◆ TASK BRIEF ◆
Read through the lines below and copy the ones holding the string "findOne".

◆ DATASET RECORDS ◆

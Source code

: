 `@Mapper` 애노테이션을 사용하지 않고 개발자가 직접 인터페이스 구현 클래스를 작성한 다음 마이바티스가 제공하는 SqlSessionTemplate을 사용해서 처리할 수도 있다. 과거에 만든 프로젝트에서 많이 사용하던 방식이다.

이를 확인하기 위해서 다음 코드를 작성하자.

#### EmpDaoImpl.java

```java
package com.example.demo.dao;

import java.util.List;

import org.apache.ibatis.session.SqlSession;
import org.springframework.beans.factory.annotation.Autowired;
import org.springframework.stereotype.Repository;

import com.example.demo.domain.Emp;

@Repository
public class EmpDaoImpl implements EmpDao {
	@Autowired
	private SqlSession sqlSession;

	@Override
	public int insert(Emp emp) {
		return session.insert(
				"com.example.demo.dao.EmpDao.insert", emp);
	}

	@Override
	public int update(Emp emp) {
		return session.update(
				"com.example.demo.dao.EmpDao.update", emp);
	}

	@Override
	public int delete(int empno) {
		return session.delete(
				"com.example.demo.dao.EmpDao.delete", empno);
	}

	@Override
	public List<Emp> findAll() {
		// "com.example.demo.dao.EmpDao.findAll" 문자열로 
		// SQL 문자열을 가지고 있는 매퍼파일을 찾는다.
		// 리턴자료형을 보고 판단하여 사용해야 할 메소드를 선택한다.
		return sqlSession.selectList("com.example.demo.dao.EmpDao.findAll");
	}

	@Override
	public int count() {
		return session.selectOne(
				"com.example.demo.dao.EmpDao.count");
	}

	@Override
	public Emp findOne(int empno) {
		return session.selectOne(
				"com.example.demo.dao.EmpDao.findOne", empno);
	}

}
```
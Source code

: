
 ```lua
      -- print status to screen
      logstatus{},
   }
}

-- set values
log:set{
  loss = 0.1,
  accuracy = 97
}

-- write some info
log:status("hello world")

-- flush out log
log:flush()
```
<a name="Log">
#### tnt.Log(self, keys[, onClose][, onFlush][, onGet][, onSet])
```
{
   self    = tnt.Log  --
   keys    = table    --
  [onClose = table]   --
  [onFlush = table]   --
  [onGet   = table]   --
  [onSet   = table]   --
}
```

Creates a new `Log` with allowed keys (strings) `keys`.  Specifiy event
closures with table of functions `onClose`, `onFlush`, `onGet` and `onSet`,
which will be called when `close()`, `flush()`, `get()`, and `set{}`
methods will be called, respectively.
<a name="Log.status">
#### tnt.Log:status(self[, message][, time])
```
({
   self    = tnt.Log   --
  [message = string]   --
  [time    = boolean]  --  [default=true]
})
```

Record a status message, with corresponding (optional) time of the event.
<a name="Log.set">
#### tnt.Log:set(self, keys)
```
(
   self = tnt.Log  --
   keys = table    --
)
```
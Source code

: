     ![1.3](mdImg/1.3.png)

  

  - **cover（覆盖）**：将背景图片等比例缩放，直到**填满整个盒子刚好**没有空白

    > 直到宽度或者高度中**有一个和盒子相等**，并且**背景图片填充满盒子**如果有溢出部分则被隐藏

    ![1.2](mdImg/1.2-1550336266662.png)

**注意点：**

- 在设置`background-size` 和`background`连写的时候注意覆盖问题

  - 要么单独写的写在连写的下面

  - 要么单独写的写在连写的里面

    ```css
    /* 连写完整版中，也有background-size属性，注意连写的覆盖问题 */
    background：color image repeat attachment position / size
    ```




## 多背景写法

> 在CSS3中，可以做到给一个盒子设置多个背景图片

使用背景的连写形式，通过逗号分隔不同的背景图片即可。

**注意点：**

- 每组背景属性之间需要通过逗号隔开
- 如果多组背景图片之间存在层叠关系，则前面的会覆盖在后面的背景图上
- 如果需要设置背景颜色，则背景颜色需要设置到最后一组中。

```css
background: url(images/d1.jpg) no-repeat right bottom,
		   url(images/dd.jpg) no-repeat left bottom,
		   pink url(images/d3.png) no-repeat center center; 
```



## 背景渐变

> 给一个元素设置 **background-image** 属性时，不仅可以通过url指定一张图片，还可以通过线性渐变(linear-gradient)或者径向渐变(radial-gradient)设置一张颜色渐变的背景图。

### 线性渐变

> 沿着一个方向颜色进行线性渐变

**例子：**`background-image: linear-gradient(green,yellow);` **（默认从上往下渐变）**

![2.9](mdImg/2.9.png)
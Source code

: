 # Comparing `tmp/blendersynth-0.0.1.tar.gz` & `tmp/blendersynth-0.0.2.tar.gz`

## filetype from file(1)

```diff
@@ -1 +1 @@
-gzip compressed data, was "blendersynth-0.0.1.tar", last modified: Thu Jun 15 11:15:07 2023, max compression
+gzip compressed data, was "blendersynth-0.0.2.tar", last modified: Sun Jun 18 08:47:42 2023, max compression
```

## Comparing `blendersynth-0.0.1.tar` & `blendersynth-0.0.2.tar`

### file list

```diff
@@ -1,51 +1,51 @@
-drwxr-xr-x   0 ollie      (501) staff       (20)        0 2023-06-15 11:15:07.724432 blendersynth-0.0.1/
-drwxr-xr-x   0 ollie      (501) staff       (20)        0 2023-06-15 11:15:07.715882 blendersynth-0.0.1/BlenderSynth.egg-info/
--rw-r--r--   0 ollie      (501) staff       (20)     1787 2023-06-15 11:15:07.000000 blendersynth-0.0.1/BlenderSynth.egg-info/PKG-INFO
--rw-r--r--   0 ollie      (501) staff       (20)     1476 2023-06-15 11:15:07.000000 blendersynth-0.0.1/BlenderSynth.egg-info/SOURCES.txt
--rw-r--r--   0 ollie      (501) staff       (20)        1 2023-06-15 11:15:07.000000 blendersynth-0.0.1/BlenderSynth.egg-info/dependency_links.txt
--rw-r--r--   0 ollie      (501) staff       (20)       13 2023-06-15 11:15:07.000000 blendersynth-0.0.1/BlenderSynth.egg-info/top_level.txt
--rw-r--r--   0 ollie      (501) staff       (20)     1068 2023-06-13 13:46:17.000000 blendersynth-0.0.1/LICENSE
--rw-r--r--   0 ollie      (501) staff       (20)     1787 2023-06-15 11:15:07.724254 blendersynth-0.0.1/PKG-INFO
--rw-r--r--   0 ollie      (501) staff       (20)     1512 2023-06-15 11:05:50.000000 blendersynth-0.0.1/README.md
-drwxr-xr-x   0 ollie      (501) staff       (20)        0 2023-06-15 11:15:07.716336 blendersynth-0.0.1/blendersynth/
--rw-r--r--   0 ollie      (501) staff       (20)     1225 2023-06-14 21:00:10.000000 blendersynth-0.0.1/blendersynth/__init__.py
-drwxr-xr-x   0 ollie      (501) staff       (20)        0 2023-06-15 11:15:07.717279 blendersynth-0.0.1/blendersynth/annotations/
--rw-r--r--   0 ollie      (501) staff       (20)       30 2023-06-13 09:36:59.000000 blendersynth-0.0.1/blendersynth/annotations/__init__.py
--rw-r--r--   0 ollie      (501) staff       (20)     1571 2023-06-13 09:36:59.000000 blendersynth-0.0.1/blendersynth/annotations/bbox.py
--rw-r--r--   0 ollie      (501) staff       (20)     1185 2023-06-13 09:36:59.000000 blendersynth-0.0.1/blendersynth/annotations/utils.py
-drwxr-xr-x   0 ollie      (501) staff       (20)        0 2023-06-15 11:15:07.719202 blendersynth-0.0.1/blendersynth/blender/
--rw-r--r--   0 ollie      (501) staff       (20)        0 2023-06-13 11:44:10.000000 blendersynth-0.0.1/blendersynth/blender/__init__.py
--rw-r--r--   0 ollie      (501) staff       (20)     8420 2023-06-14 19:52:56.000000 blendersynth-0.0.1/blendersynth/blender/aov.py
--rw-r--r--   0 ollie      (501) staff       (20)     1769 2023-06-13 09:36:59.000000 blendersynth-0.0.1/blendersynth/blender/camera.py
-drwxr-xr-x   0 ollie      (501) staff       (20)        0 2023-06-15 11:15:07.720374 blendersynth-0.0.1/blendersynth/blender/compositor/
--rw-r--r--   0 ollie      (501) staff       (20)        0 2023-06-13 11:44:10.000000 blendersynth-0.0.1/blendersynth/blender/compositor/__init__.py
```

◆ RESULT FOR THIS TASK ◆
	public Emp findOne(int empno) {
				"com.example.demo.dao.EmpDao.findOne", empno);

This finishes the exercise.